Con gli occhi su questa tenzone i repubblicani hanno cominciato a insistere con Trump perché rimandi il suo «grande annuncio». L’ex portavoce della Casa Bianca, Kayleigh McEnany, ad esempio pensa che l’ex presidente «dovrebbe mettere in pausa il suo annuncio fino a quando la Georgia non sarà risolta». Rimandare l’annuncio tuttavia significherebbe per Trump riconoscere che le elezioni sono andate male, che il suo “brand” è danneggiato e potrebbe a sua volta danneggiare il ballottaggio della Georgia, un’ammissione, per quanto indiretta, che di certo non è nelle sue corde. Per di più, Trump avverte di avere rivali alle calcagna, come si capisce dai commenti acidi che lancia contro il governatore della Florida Ron De Santis, che si è aggiudicato la rielezione con un margine del 20% sullo sfidante democratico, e che molti nel partito vedono come un astro nascente con reali chance presidenziali. Ieri il consigliere Miller ha però riferito che Trump gli aveva detto al telefono “naturalmente intendo annunciare che mi candido”.

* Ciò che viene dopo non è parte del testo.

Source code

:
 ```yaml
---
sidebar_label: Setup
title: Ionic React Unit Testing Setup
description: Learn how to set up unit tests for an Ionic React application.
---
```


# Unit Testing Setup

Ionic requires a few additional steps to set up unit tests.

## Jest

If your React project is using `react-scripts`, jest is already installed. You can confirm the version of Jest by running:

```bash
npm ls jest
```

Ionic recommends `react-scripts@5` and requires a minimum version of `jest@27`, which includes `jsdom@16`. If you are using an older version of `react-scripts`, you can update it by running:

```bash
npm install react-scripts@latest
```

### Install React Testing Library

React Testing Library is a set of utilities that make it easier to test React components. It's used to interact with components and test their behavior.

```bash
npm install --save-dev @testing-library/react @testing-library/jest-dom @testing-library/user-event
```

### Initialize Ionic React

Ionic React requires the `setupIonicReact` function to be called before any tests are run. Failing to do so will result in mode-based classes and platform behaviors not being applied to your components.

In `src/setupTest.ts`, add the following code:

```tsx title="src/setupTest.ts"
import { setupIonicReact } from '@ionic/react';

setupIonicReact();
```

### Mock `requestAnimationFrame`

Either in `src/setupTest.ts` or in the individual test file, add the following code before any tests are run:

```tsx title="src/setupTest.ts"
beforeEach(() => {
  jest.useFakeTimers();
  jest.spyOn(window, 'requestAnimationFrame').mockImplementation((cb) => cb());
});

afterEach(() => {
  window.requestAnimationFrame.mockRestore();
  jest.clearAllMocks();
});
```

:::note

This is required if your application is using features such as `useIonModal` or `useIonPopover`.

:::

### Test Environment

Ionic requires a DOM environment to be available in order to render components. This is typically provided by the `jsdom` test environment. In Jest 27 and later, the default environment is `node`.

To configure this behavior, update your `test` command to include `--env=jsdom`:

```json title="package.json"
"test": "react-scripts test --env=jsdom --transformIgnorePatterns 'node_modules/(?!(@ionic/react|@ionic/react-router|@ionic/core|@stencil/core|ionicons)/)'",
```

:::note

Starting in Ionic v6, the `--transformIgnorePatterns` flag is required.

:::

Come meglio arginare le ancora verdi aspirazioni di possibili rivali se non scendendo in campo e concentrando su di sé i riflettori? E’ una lezione antica della politica americana, e senza andare troppo nel passato basta ricordare che anche Hillary Clinton la seguì quando si candidò alle presidenziali del 2016 tanto presto e con tanto peso da congelare ogni altra possibile candidatura rivale. Tuttavia va anche ricordato che si sono sentite le prime voci contrarie a una discesa in campo tout court.

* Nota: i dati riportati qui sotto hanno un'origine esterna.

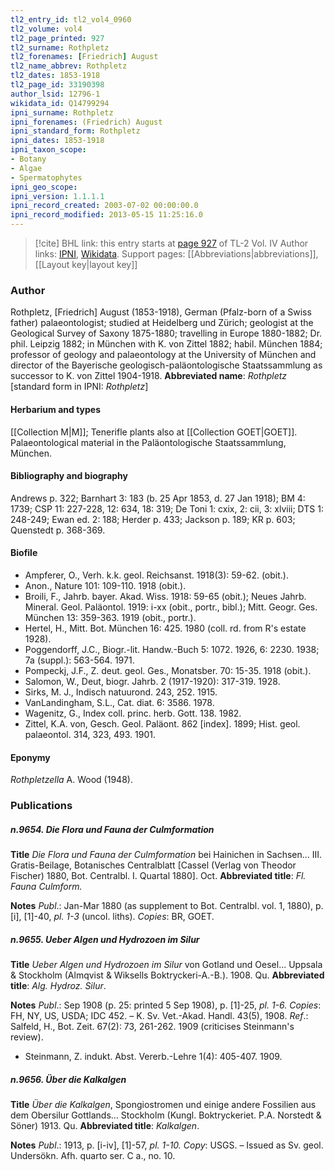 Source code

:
 ```yaml
---
tl2_entry_id: tl2_vol4_0960
tl2_volume: vol4
tl2_page_printed: 927
tl2_surname: Rothpletz
tl2_forenames: [Friedrich] August
tl2_name_abbrev: Rothpletz
tl2_dates: 1853-1918
tl2_page_id: 33190398
author_lsid: 12796-1
wikidata_id: Q14799294
ipni_surname: Rothpletz
ipni_forenames: (Friedrich) August
ipni_standard_form: Rothpletz
ipni_dates: 1853-1918
ipni_taxon_scope: 
- Botany
- Algae
- Spermatophytes
ipni_geo_scope: 
ipni_version: 1.1.1.1
ipni_record_created: 2003-07-02 00:00:00.0
ipni_record_modified: 2013-05-15 11:25:16.0
---
```


> [!cite] BHL link: this entry starts at [page 927](https://www.biodiversitylibrary.org/page/33190398) of TL-2 Vol. IV
> Author links: [IPNI](https://www.ipni.org/a/12796-1), [Wikidata](https://www.wikidata.org/wiki/Q14799294). Support pages: [[Abbreviations|abbreviations]], [[Layout key|layout key]]

### Author

Rothpletz, \[Friedrich\] August (1853-1918), German (Pfalz-born of a Swiss father) palaeontologist; studied at Heidelberg und Zürich; geologist at the Geological Survey of Saxony 1875-1880; travelling in Europe 1880-1882; Dr. phil. Leipzig 1882; in München with K. von Zittel 1882; habil. München 1884; professor of geology and palaeontology at the University of München and director of the Bayerische geologisch-paläontologische Staatssammlung as successor to K. von Zittel 1904-1918. 
**Abbreviated name**: *Rothpletz* \[standard form in IPNI: *Rothpletz*\]

#### Herbarium and types

[[Collection M|M]]; Tenerifle plants also at [[Collection GOET|GOET]]. Palaeontological material in the Paläontologische Staatssammlung, München.

#### Bibliography and biography

Andrews p. 322; Barnhart 3: 183 (b. 25 Apr 1853, d. 27 Jan 1918); BM 4: 1739; CSP 11: 227-228, 12: 634, 18: 319; De Toni 1: cxix, 2: cii, 3: xlviii; DTS 1: 248-249; Ewan ed. 2: 188; Herder p. 433; Jackson p. 189; KR p. 603; Quenstedt p. 368-369.

#### Biofile

- Ampferer, O., Verh. k.k. geol. Reichsanst. 1918(3): 59-62. (obit.).
- Anon., Nature 101: 109-110. 1918 (obit.).
- Broili, F., Jahrb. bayer. Akad. Wiss. 1918: 59-65 (obit.); Neues Jahrb. Mineral. Geol. Paläontol. 1919: i-xx (obit., portr., bibl.); Mitt. Geogr. Ges. München 13: 359-363. 1919 (obit., portr.).
- Hertel, H., Mitt. Bot. München 16: 425. 1980 (coll. rd. from R's estate 1928).
- Poggendorff, J.C., Biogr.-lit. Handw.-Buch 5: 1072. 1926, 6: 2230. 1938; 7a (suppl.): 563-564. 1971.
- Pompeckj, J.F., Z. deut. geol. Ges., Monatsber. 70: 15-35. 1918 (obit.).
- Salomon, W., Deut, biogr. Jahrb. 2 (1917-1920): 317-319. 1928.
- Sirks, M. J., Indisch natuurond. 243, 252. 1915.
- VanLandingham, S.L., Cat. diat. 6: 3586. 1978.
- Wagenitz, G., Index coll. princ. herb. Gott. 138. 1982.
- Zittel, K.A. von, Gesch. Geol. Paläont. 862 \[index\]. 1899; Hist. geol. palaeontol. 314, 323, 493. 1901.

#### Eponymy

*Rothpletzella* A. Wood (1948).

### Publications

##### n.9654. Die Flora und Fauna der Culmformation

**Title**
*Die Flora und Fauna der Culmformation* bei Hainichen in Sachsen... III. Gratis-Beilage, Botanisches Centralblatt \[Cassel (Verlag von Theodor Fischer) 1880, Bot. Centralbl. I. Quartal 1880\]. Oct.
**Abbreviated title**: *Fl. Fauna Culmform.*

**Notes**
*Publ*.: Jan-Mar 1880 (as supplement to Bot. Centralbl. vol. 1, 1880), p. \[i\], \[1\]-40, *pl. 1-3* (uncol. liths). *Copies*: BR, GOET.

##### n.9655. Ueber Algen und Hydrozoen im Silur

**Title**
*Ueber Algen und Hydrozoen im Silur* von Gotland und Oesel... Uppsala & Stockholm (Almqvist & Wiksells Boktryckeri-A.-B.). 1908. Qu.
**Abbreviated title**: *Alg. Hydroz. Silur*.

**Notes**
*Publ*.: Sep 1908 (p. 25: printed 5 Sep 1908), p. \[1\]-25, *pl. 1-6. Copies*: FH, NY, US, USDA; IDC 452. – K. Sv. Vet.-Akad. Handl. 43(5), 1908.
*Ref*.: Salfeld, H., Bot. Zeit. 67(2): 73, 261-262. 1909 (criticises Steinmann's review).
- Steinmann, Z. indukt. Abst. Vererb.-Lehre 1(4): 405-407. 1909.

##### n.9656. Über die Kalkalgen

**Title**
*Über die Kalkalgen*, Spongiostromen und einige andere Fossilien aus dem Obersilur Gottlands... Stockholm (Kungl. Boktryckeriet. P.A. Norstedt & Söner) 1913. Qu.
**Abbreviated title**: *Kalkalgen*.

**Notes**
*Publ*.: 1913, p. \[i-iv\], \[1\]-57, *pl. 1-10. Copy*: USGS. – Issued as Sv. geol. Undersökn. Afh. quarto ser. C a., no. 10.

L’enormità della delusione per la cattiva performance alle midterm si legge senza riserve nelle pagine e nei telegiornali dell’impero mediatico di Rupert Murdoch, deciso a scaricare Trump, che è stato infatti definito «tossico» sulla copertina del New York Post. Proprio qui a New York, il neoeletto deputato Mike Lawler, che ha al suo attivo l’eccezionale risultato di aver sconfitto Patrick Maloney, nientemeno che presidente del Democratic Congressional Campaign Committee, ha preso posizione in modo netto. Dall’alto della sua vittoria, una delle poche davvero importanti che i repubblicani hanno riportato martedì scorso, Lawler ha spiegato che secondo lui è il momento che Trump si faccia da parte: «Mi piacerebbe sicuramente vedere il partito andare avanti. Ci sono molte stelle nascenti».
Come lui anche un nome altamente rispettato nel GOP, Ed Rollins, uno dei più noti strateghi del partito, pensa sia giunto il momento che Trump riceva i ringraziamenti del Paese e si ritiri «a giocare a golf a Mar-a-Lago». Indiscrezioni raccolte dalla CNN e dal New York Times rivelano che la stessa famiglia Trump è divisa. La figlia Ivanka e il marito Jared insieme alla moglie Melania, non vogliono sentir parlare di una terza campagna presidenziale. Solo i due maschi, Donald Junior ed Eric sarebbero entusiasti e pronti a fiancheggiare il padre. Pare che in questo fine settimana, in cui l’intera famiglia è riunita a Mar-a-Lago per il matrimonio di Tiffany con Michael Boulos, il partito del no tenterà di convincere “The Donald” a rinunciarci. Prevedere il risultato è impossibile, come sicuramente il pubblico ha imparato dopo anni di frequentazione con l’umorale Trump. Ma è utile comunque ricordare che nel settore delle scommesse, il nome di Trump quanto a chances di vincere le presidenziali del 2024 è attualmente sceso sotto quello di Ron De Santis.